A £1.5 million donation will drive joint research into antimicrobial resistance (AMR) by scientists in the UK and Japan.

Antimicrobial resistance poses a huge problem in healthcare, risking modern medicine becoming ineffective. This could lead to common infections becoming deadly illnesses.

Attendees from the Future of Antibiotics, Joint Japan UK Science and Policy workshop, 4-5 March 2024, Tokyo, Japan

Attendees from the Future of Antibiotics, Joint Japan UK Science and Policy workshop, 4-5 March 2024, Tokyo, Japan

The need for pandemic preparedness and adoption of policy for sustainable anti-infective medical countermeasures is now well recognised. Action is needed, not only to discover new antimicrobials to tackle the antimicrobial resistance pandemic but to train the next generation of researchers.
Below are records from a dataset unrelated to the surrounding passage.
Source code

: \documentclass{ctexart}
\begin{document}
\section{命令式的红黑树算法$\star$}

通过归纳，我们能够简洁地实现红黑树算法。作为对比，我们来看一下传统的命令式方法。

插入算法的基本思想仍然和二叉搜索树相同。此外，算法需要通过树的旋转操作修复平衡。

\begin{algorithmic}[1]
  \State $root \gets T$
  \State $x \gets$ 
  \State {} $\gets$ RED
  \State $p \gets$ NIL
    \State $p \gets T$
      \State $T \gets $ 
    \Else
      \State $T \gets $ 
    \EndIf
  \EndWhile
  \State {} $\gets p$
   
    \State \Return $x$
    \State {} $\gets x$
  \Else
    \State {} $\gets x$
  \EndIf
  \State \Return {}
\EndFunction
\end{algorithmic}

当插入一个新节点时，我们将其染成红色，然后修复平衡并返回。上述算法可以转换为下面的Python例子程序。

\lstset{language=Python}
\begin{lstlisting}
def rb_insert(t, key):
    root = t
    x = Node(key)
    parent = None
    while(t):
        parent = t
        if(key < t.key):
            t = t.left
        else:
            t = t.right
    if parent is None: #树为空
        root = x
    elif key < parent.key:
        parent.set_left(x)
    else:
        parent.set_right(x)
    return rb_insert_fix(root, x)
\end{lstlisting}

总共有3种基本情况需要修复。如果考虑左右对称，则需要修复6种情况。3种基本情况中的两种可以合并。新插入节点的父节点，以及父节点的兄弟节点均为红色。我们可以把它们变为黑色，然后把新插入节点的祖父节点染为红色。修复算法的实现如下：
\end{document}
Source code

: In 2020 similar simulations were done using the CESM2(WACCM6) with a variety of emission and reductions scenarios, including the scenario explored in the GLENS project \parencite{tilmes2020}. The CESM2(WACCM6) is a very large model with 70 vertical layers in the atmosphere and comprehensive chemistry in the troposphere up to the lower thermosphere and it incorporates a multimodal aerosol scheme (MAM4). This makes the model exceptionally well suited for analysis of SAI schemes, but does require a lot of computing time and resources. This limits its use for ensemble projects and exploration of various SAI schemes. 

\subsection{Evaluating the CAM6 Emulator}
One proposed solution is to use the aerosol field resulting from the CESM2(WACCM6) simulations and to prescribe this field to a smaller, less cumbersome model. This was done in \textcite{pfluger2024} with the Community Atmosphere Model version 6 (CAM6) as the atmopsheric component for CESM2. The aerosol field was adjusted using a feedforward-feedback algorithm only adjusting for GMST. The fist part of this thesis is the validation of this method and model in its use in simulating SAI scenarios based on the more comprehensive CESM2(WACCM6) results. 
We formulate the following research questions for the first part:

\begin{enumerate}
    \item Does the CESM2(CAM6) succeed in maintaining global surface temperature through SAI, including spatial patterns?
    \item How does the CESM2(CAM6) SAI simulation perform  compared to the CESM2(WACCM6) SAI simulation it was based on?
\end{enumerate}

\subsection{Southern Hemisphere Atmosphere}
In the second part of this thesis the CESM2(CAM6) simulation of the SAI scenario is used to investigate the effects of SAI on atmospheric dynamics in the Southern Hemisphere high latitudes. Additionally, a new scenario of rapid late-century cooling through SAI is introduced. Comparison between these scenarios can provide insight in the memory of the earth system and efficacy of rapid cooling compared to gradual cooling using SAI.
A systematic, global approach will be needed to address this challenge for humanity.

Now, thanks to visionary philanthropy from The Great Britain Sasakawa Foundation, which encourages innovative research between Japan and the UK, and The Sir Howard Dalton Centre at The University of Warwick, the research can progress at pace.

Tackling AMR

The Sir Howard Dalton Centre interacts deeply with current and emerging major international initiatives including the Monash Warwick Alliance investment in tackling AMR. The strength of research collaboration achieved through the Monash Warwick Alliance has provided a blueprint for future international partnerships and has been one of the catalysts to enable Warwick to build new and exciting joint research programmes.

The Great Britain Sasakawa Foundation seeks to promote mutual understanding and cooperation between the UK and Japan through financial support for activities which include science, technology, medicine and health. The Sir Howard Dalton Centre is a network of academics driving research into antimicrobial resistance, named after the late Sir Howard Dalton – a hugely influential microbiologist.

The funding announcement builds upon the Hiroshima Accord, a global strategic partnership between the UK and Japan, which has primed opportunities for collaborations across academic institutions, industry, philanthropy and government agencies in both nations.

Supporting policymaking

The Institute of Development Studies, a research organisation affiliated with the University of Sussex, will lead a complementary strand of work to support policymaking which can strengthen the development of new antibiotics, especially those addressing the needs of the global poor.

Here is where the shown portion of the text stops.